A Z-bond is a type of bond that is the last tranche of a collateralized mortgage obligation (CMO). As the last portion of the debt security, it receives payment last. Unlike other tranches of a CMO, a Z-bond does not distribute payments to its holder until all of the separate tranches are paid. However, the interest will continue to accrue throughout the life of the mortgage. Thus, when the Z-bond does finally pay off, its holder can expect a hefty sum. The bond will pay both principal and interest.

This type of bond is also known as an accrual bond. 

BREAKING DOWN Z-Bond

Z-Bonds can be risky for investors and are speculative investments. The Z-bond is a type of mortgage-backed security (MBS). An MBS is made up of a pool of underlying securities which are usually home mortgages. MBS are only secured by the lender’s confidence in the borrower's ability to make their mortgage payments. 
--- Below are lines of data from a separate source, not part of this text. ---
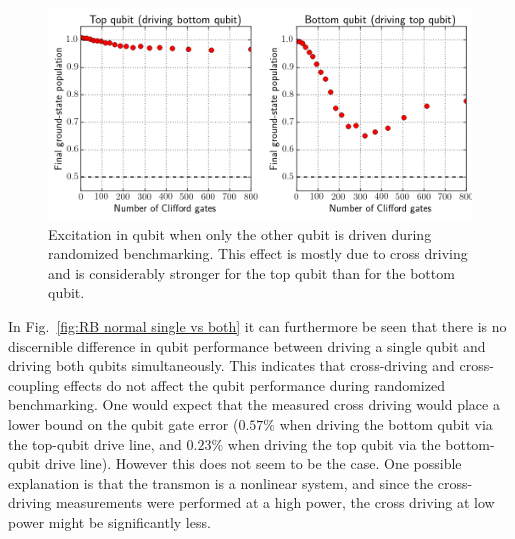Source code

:         \begin{figure}[tb]
          \centering
          \includegraphics[width=\textwidth]{Figures/Randomized benchmarking/RB_normal_cross-driving.png}
          \caption{Excitation in qubit when only the other qubit is driven during randomized benchmarking. This effect is mostly due to cross driving and is considerably stronger for the top qubit than for the bottom qubit.}
          \label{fig:RB normal cross-driving}
        \end{figure}

        In Fig.~\ref{fig:RB normal single vs both} it can furthermore be seen that there is no discernible difference in qubit performance between driving a single qubit and driving both qubits simultaneously. This indicates that cross-driving and cross-coupling effects do not affect the qubit performance during randomized benchmarking. One would expect that the measured cross driving would place a lower bound on the qubit gate error ($0.57\%$ when driving the bottom qubit via the top-qubit drive line, and $0.23\%$ when driving the top qubit via the bottom-qubit drive line). However this does not seem to be the case. One possible explanation is that the transmon is a nonlinear system, and since the cross-driving measurements were performed at a high power, the cross driving at low power might be significantly less.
If a pool of borrowers all default on their mortgage payments, and those mortgages packaged together into one CMO, the investor holding a Z-bond for that collateralized mortgage obligations (CMO) may lose money. Without the incoming mortgage payments, the bonds cannot be paid off. People who invested in other tranches of the CMO may still make back their initial investment. But, because Z-bonds pay out after all other portions, the Z-bond holder stands to lose the most.

Minimizing Z-bonds’ Risk

Most mortgage-backed securities are issued by either a federal agency or by a government-sponsored entity (GSE) such as Freddie Mac and Fannie Mae. Those that are issued by a federal agency are backed by the “full faith and credit” of the U.S. government. In this way, they can be extremely low risk because they are guaranteed by the U.S. Treasury. 

However, a government-sponsored entity (GSE) does not have U.S. Treasury backing. These entities may borrow money directly from the Treasury, but the government is not obligated to provide funds to bail these agencies out should they find themselves unable to pay their debts. Though these securities carry some risk, that risk is generally considered to be low. For example, during the financial crisis of 2008, Freddie Mac and Fannie Mae were deemed “too big to fail,” and the U.S. Treasury stepped in to support their debt. 

A smaller portion of mortgage-backed securities (MBS) comes from private firms, such as investment banks and other financial institutions. These securities should be considered significantly higher in risk, as the U.S. government does not back them. The issuers cannot borrow directly from the U.S. Treasury, should the mortgages default.